WOLF, meeting with a Lamb astray from the fold, resolved not to lay violent hands on him, but to find some plea to justify to the Lamb the Wolf's right to eat him. He thus addressed him: "Sirrah, last year you grossly insulted me." "Indeed," bleated the Lamb in a mournful tone of voice, "I was not then born." Then said the Wolf, "You feed in my pasture." "No, good sir," replied the Lamb, "I have not yet tasted grass." Again said the Wolf, "You drink of my well." "No," exclaimed the Lamb, "I never yet drank water, for as yet my mother's milk is both food and drink to me." Upon which the Wolf seized him and ate him up, saying, "Well! I won't remain supperless, even though you refute every one of my imputations."
The moral of this fable of Aesop's is, "the tyrant will always find a pretext for his tyranny." This is a true saying which could be taken on a number of different routes. As for me though, I am reminded of a great tyrant, Sin. No matter how much reasoning you conjure up, Sin will always prevail. You can tell yourself that yelling and making hand gestures at the person who just cut you off going 83 mph will benefit nothing, but yet, with all of the arguments against it, Sin, like a tyrant, will swoop in and eat, saying, "Well! I won't remain supperless, even though you refute every one of my imputations."

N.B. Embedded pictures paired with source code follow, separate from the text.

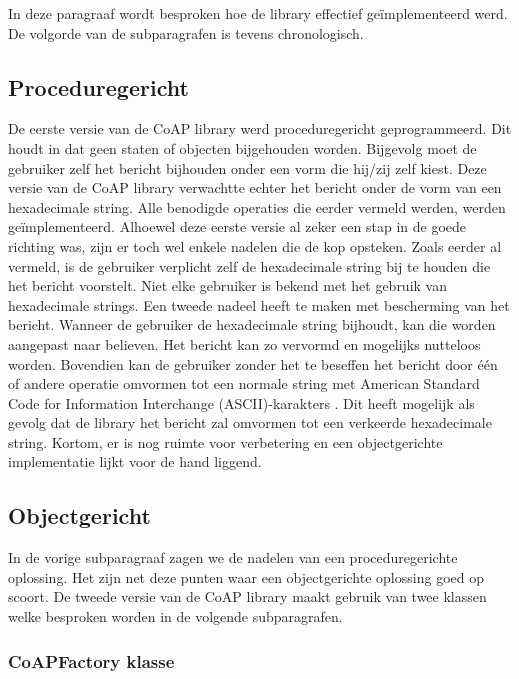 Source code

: In deze paragraaf wordt besproken hoe de library effectief ge\"{i}mplementeerd werd. De volgorde van de subparagrafen is tevens chronologisch. 

\subsection{Proceduregericht}

De eerste versie van de CoAP library werd proceduregericht geprogrammeerd. Dit houdt in dat geen staten of objecten bijgehouden worden. Bijgevolg moet de gebruiker zelf het bericht bijhouden onder een vorm die hij/zij zelf kiest. Deze versie van de CoAP library verwachtte echter het bericht onder de vorm van een hexadecimale string. Alle benodigde operaties die eerder vermeld werden, werden ge\"{i}mplementeerd. Alhoewel deze eerste versie al zeker een stap in de goede richting was, zijn er toch wel enkele nadelen die de kop opsteken. Zoals eerder al vermeld, is de gebruiker verplicht zelf de hexadecimale string bij te houden die het bericht voorstelt. Niet elke gebruiker is bekend met het gebruik van hexadecimale strings. Een tweede nadeel heeft te maken met bescherming van het bericht. Wanneer de gebruiker de hexadecimale string bijhoudt, kan die worden aangepast naar believen. Het bericht kan zo vervormd en mogelijks nutteloos worden. Bovendien kan de gebruiker zonder het te beseffen het bericht door \'{e}\'{e}n of andere operatie omvormen tot een normale string met American Standard Code for Information Interchange (ASCII)-karakters . Dit heeft mogelijk als gevolg dat de library het bericht zal omvormen tot een verkeerde hexadecimale string. Kortom, er is nog ruimte voor verbetering en een objectgerichte implementatie lijkt voor de hand liggend.

\subsection{Objectgericht}

In de vorige subparagraaf zagen we de nadelen van een proceduregerichte oplossing. Het zijn net deze punten waar een objectgerichte oplossing goed op scoort. De tweede versie van de CoAP library maakt gebruik van twee klassen welke besproken worden in de volgende subparagrafen.

\subsubsection{CoAPFactory klasse}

Without Christ, it seems that Oscar Wilde was right, "The only way to get rid of temptation is to yield to it." But in Christ we are a new creation, we are not under the dominion of Sin, but are slaves to Christ. We can stand, not on our own reason, but on faith in Christ; mortifying ourselves daily and meditating on the written word. "Here, consecrated water flows to quench [the] thirst of sin."